> On Jun 18, 2021, at 16:02, Silvio Knizek <killermoe...@gmx.net> wrote:
> 
> Am Freitag, dem 18.06.2021 um 14:52 -0700 schrieb Johannes Ernst:
>> 
>> Thanks, Silvio, but no luck:
>> 
>> I have host, container a and container b.
>> 
>> In both containers, .network for host0 has LLMNR=yes in the [Network]
>> section
>> 
>> The host has LLMNR=yes in the [Resolve] section of
>> /etc/systemd/resolved.conf
>> 
>> On the host: “resolvectl query a” and “…b” works.
>> 
>> In the containers “resolvectl query a” works only in container a, not
>> in b, and vice versa. So no sibling lookup.
>> 
>> iptables and ip6tables show default rules for all three.
>> 
>> What am I missing?
>> 
>> Thanks,
>> 
>> Johannes.
>> 
> 
> Are both machines in the same network zone or attached to the same
> bridge interface on the host machine? Else the default NAT rules won't
> allow for multicast traffic as it is done by LLMNR.
> sd-nspawn uses nftables, not iptables.
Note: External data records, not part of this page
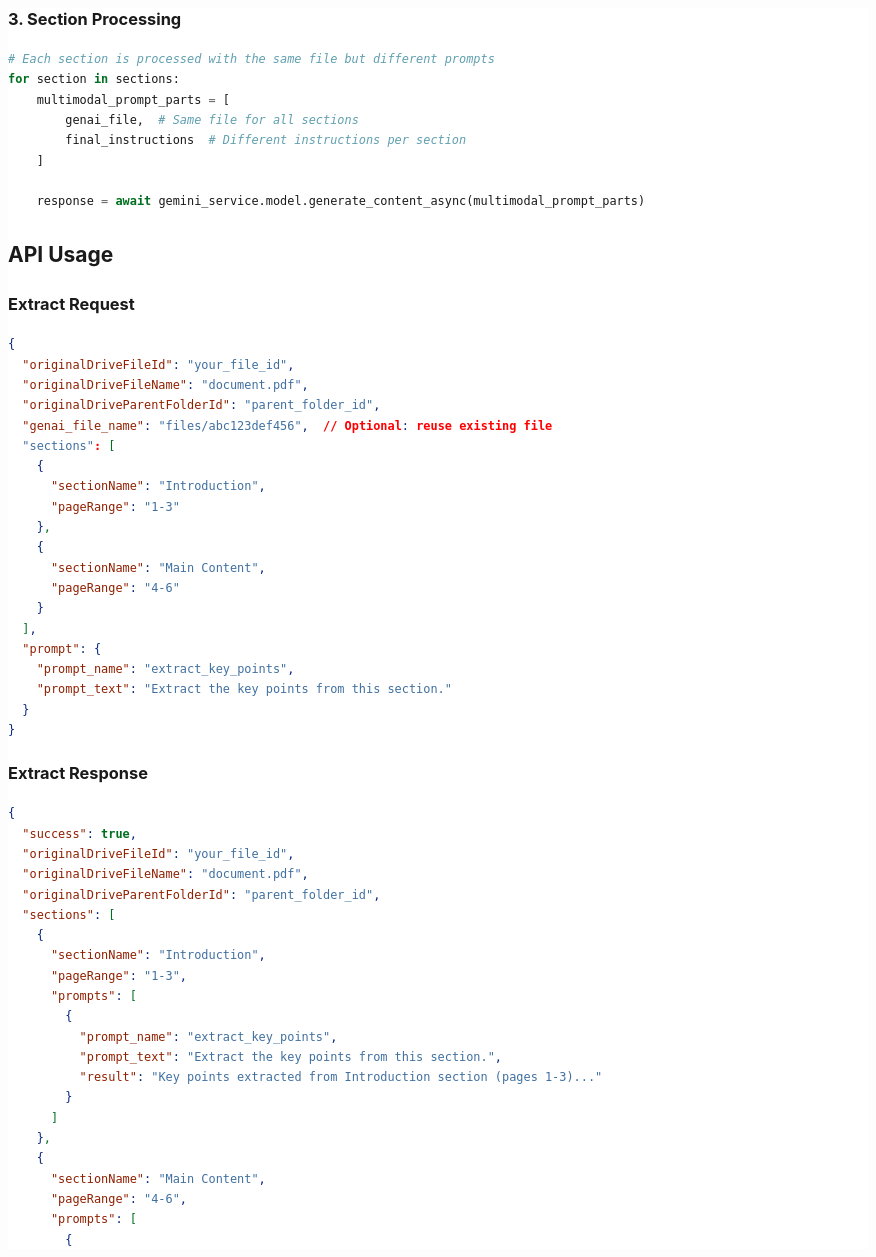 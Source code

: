 
### 3. Section Processing
```python
# Each section is processed with the same file but different prompts
for section in sections:
    multimodal_prompt_parts = [
        genai_file,  # Same file for all sections
        final_instructions  # Different instructions per section
    ]
    
    response = await gemini_service.model.generate_content_async(multimodal_prompt_parts)
```

## API Usage

### Extract Request
```json
{
  "originalDriveFileId": "your_file_id",
  "originalDriveFileName": "document.pdf",
  "originalDriveParentFolderId": "parent_folder_id",
  "genai_file_name": "files/abc123def456",  // Optional: reuse existing file
  "sections": [
    {
      "sectionName": "Introduction",
      "pageRange": "1-3"
    },
    {
      "sectionName": "Main Content", 
      "pageRange": "4-6"
    }
  ],
  "prompt": {
    "prompt_name": "extract_key_points",
    "prompt_text": "Extract the key points from this section."
  }
}
```

### Extract Response
```json
{
  "success": true,
  "originalDriveFileId": "your_file_id",
  "originalDriveFileName": "document.pdf",
  "originalDriveParentFolderId": "parent_folder_id",
  "sections": [
    {
      "sectionName": "Introduction",
      "pageRange": "1-3",
      "prompts": [
        {
          "prompt_name": "extract_key_points",
          "prompt_text": "Extract the key points from this section.",
          "result": "Key points extracted from Introduction section (pages 1-3)..."
        }
      ]
    },
    {
      "sectionName": "Main Content",
      "pageRange": "4-6", 
      "prompts": [
        {
```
You should see some rules with
> »nft list table ip io.systemd.nat«.
> So add »--network-zone=some-fancy-name« to your systemd-nspawn
> commands.

Almost! With —network-zone=foo, I get sibling IPv6 addresses, but I don’t get 
sibling IPv4 addresses.
iptables are empty, nftables seem to have nothing IP-version specific in them.

I know basically nothing about LLMNR. This is supposed to apply to both v4 and 
v6, right? 

On the other hand, I may not need IPv4 for my use case.

Thanks,



Johannes.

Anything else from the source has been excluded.